• _Task_
Please retype all of the records below word for word, leaving out any pictures.

• _Information provided_
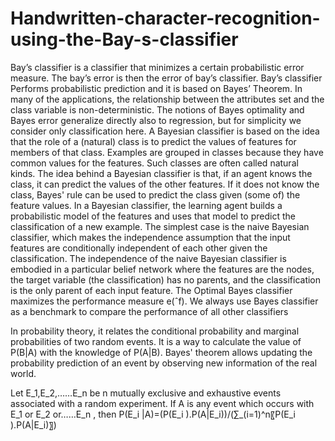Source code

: # Handwritten-character-recognition-using-the-Bay-s-classifier
Bay’s classifier is a classifier that minimizes a certain probabilistic 
error measure. The bay’s error is then the error of bay’s classifier. 
Bay’s classifier Performs probabilistic prediction and it is based on Bayes’ 
Theorem. In many of the applications, the relationship between the attributes
set and the class variable is non-deterministic. The notions of Bayes 
optimality and Bayes error generalize directly also to regression, but 
for simplicity we consider only classification here. A Bayesian classifier 
is based on the idea that the role of a (natural) class is to predict the 
values of features for members of that class. Examples are grouped in classes 
because they have common values for the features. Such classes are often 
called natural kinds. The idea behind a Bayesian classifier is that, if an 
agent knows the class, it can predict the values of the other features. 
If it does not know the class, Bayes' rule can be used to predict the class 
given (some of) the feature values. In a Bayesian classifier, the learning 
agent builds a probabilistic model of the features and uses that model to 
predict the classification of a new example. The simplest case is the naive 
Bayesian classifier, which makes the independence assumption that the input 
features are conditionally independent of each other given the classification.
The independence of the naive Bayesian classifier is embodied in a particular 
belief network where the features are the nodes, the target variable 
(the classification) has no parents, and the classification is the only 
parent of each input feature. The Optimal Bayes classifier maximizes the 
performance measure e(ˆf). We always use Bayes classifier as a benchmark
to compare the performance of all other classifiers


In probability theory, it relates the conditional probability and marginal
probabilities of two random events. It is a way to calculate the value of 
P(B|A) with the knowledge of P(A|B). Bayes' theorem allows updating the 
probability prediction of an event by observing new information of the real world. 

Let E_1,E_2,……E_n be n mutually exclusive and exhaustive events associated with a random experiment.
If A is any event which occurs with E_1  or E_2  or……E_n , then
P(E_i |A)=(P(E_i ).P(A|E_i))/(∑_(i=1)^n〖P(E_i ).P(A|E_i)〗)
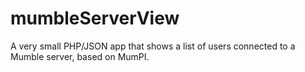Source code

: mumbleServerView
================

A very small PHP/JSON app that shows a list of users connected to a Mumble server, based on MumPI.
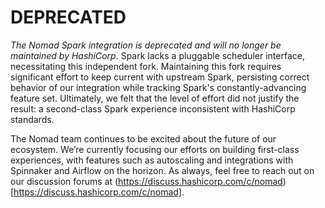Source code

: # DEPRECATED

_The Nomad Spark integration is deprecated and will no longer be maintained by
HashiCorp_. Spark lacks a pluggable scheduler interface, necessitating this
independent fork. Maintaining this fork requires significant effort to keep
current with upstream Spark, persisting correct behavior of our integration while
tracking Spark's constantly-advancing feature set. Ultimately, we felt that the
level of effort did not justify the result: a second-class Spark experience
inconsistent with HashiCorp standards.

The Nomad team continues to be excited about the future of our ecosystem. We’re
currently focusing our efforts on building first-class experiences, with
features such as autoscaling and integrations with Spinnaker and Airflow on the
horizon. As always, feel free to reach out on our discussion forums at
(https://discuss.hashicorp.com/c/nomad)[https://discuss.hashicorp.com/c/nomad].

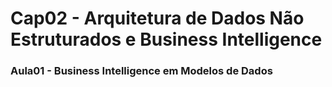 # Cap02 - Arquitetura de Dados Não Estruturados e Business Intelligence

### Aula01 - Business Intelligence em Modelos de Dados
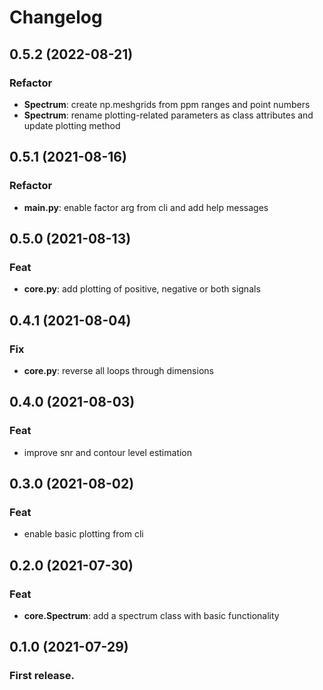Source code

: # Changelog

## 0.5.2 (2022-08-21)

### Refactor

- **Spectrum**: create np.meshgrids from ppm ranges and point numbers
- **Spectrum**: rename plotting-related parameters as class attributes and update plotting method

## 0.5.1 (2021-08-16)

### Refactor

- **__main__.py**: enable factor arg from cli and add help messages

## 0.5.0 (2021-08-13)

### Feat

- **core.py**: add plotting of positive, negative or both signals

## 0.4.1 (2021-08-04)

### Fix

- **core.py**: reverse all loops through dimensions

## 0.4.0 (2021-08-03)

### Feat

- improve snr and contour level estimation

## 0.3.0 (2021-08-02)

### Feat

- enable basic plotting from cli

## 0.2.0 (2021-07-30)

### Feat

- **core.Spectrum**: add a spectrum class with basic functionality

## 0.1.0 (2021-07-29)
    
###  First release.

• _Solution to the problem_
Source code

: # Handwritten-character-recognition-using-the-Bay-s-classifier
Bay’s classifier is a classifier that minimizes a certain probabilistic 
error measure. The bay’s error is then the error of bay’s classifier. 
Bay’s classifier Performs probabilistic prediction and it is based on Bayes’ 
Theorem. In many of the applications, the relationship between the attributes
set and the class variable is non-deterministic. The notions of Bayes 
optimality and Bayes error generalize directly also to regression, but 
for simplicity we consider only classification here. A Bayesian classifier 
is based on the idea that the role of a (natural) class is to predict the 
values of features for members of that class. Examples are grouped in classes 
because they have common values for the features. Such classes are often 
called natural kinds. The idea behind a Bayesian classifier is that, if an 
agent knows the class, it can predict the values of the other features. 
If it does not know the class, Bayes' rule can be used to predict the class 
given (some of) the feature values. In a Bayesian classifier, the learning 
agent builds a probabilistic model of the features and uses that model to 
predict the classification of a new example. The simplest case is the naive 
Bayesian classifier, which makes the independence assumption that the input 
features are conditionally independent of each other given the classification.
The independence of the naive Bayesian classifier is embodied in a particular 
belief network where the features are the nodes, the target variable 
(the classification) has no parents, and the classification is the only 
parent of each input feature. The Optimal Bayes classifier maximizes the 
performance measure e(ˆf). We always use Bayes classifier as a benchmark
to compare the performance of all other classifiers


In probability theory, it relates the conditional probability and marginal
probabilities of two random events. It is a way to calculate the value of 
P(B|A) with the knowledge of P(A|B). Bayes' theorem allows updating the 
probability prediction of an event by observing new information of the real world. 

Let E_1,E_2,……E_n be n mutually exclusive and exhaustive events associated with a random experiment.
If A is any event which occurs with E_1  or E_2  or……E_n , then
P(E_i |A)=(P(E_i ).P(A|E_i))/(∑_(i=1)^n〖P(E_i ).P(A|E_i)〗)
Source code

: mumbleServerView
================

A very small PHP/JSON app that shows a list of users connected to a Mumble server, based on MumPI.
Source code

: # DEPRECATED

_The Nomad Spark integration is deprecated and will no longer be maintained by
HashiCorp_. Spark lacks a pluggable scheduler interface, necessitating this
independent fork. Maintaining this fork requires significant effort to keep
current with upstream Spark, persisting correct behavior of our integration while
tracking Spark's constantly-advancing feature set. Ultimately, we felt that the
level of effort did not justify the result: a second-class Spark experience
inconsistent with HashiCorp standards.

The Nomad team continues to be excited about the future of our ecosystem. We’re
currently focusing our efforts on building first-class experiences, with
features such as autoscaling and integrations with Spinnaker and Airflow on the
horizon. As always, feel free to reach out on our discussion forums at
(https://discuss.hashicorp.com/c/nomad)[https://discuss.hashicorp.com/c/nomad].

 # Cap02 - Arquitetura de Dados Não Estruturados e Business Intelligence

### Aula01 - Business Intelligence em Modelos de Dados
Source code

: # Changelog

## 0.5.2 (2022-08-21)

### Refactor

- **Spectrum**: create np.meshgrids from ppm ranges and point numbers
- **Spectrum**: rename plotting-related parameters as class attributes and update plotting method

## 0.5.1 (2021-08-16)

### Refactor

- **__main__.py**: enable factor arg from cli and add help messages

## 0.5.0 (2021-08-13)

### Feat

- **core.py**: add plotting of positive, negative or both signals

## 0.4.1 (2021-08-04)

### Fix

- **core.py**: reverse all loops through dimensions

## 0.4.0 (2021-08-03)

### Feat

- improve snr and contour level estimation

## 0.3.0 (2021-08-02)

### Feat

- enable basic plotting from cli

## 0.2.0 (2021-07-30)

### Feat

- **core.Spectrum**: add a spectrum class with basic functionality

## 0.1.0 (2021-07-29)
    
###  First release.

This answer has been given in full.